Dataset entries:
=== Section Start ===

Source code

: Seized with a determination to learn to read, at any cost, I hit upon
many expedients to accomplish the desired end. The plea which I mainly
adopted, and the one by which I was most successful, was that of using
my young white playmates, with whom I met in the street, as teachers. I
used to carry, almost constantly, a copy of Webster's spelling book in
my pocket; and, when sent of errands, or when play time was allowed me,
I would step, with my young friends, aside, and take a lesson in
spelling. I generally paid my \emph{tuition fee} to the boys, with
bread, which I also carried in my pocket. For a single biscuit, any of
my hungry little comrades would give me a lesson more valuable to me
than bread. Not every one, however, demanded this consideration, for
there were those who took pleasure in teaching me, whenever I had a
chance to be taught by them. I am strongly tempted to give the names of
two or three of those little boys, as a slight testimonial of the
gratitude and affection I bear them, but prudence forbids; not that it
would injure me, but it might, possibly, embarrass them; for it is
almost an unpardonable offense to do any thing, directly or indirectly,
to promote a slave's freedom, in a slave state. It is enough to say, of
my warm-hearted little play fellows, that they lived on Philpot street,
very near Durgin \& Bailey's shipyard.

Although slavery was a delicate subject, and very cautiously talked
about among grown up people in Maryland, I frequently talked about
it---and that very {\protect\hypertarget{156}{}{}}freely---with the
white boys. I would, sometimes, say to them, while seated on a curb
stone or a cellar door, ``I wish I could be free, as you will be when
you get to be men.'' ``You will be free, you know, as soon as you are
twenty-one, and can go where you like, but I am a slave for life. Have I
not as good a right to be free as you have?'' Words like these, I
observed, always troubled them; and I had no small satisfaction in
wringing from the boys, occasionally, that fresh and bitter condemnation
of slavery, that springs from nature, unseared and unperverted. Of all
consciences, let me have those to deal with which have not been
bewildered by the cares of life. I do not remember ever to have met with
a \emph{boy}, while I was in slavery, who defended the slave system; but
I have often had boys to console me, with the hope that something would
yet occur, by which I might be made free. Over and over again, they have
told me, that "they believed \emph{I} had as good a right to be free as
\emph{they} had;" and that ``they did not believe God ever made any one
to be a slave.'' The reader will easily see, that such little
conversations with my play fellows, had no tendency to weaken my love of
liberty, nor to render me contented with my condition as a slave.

=== Section End ===

# WHAT YOU WILL DO:
Retype the records above, but only those lines that fall between the line containing "white boys. I" and the line containing "I have often", with both of those lines included, exactly as written.

# REPLY:
white boys. I would, sometimes, say to them, while seated on a curb
stone or a cellar door, ``I wish I could be free, as you will be when
you get to be men.'' ``You will be free, you know, as soon as you are
twenty-one, and can go where you like, but I am a slave for life. Have I
not as good a right to be free as you have?'' Words like these, I
observed, always troubled them; and I had no small satisfaction in
wringing from the boys, occasionally, that fresh and bitter condemnation
of slavery, that springs from nature, unseared and unperverted. Of all
consciences, let me have those to deal with which have not been
bewildered by the cares of life. I do not remember ever to have met with
a \emph{boy}, while I was in slavery, who defended the slave system; but
I have often had boys to console me, with the hope that something would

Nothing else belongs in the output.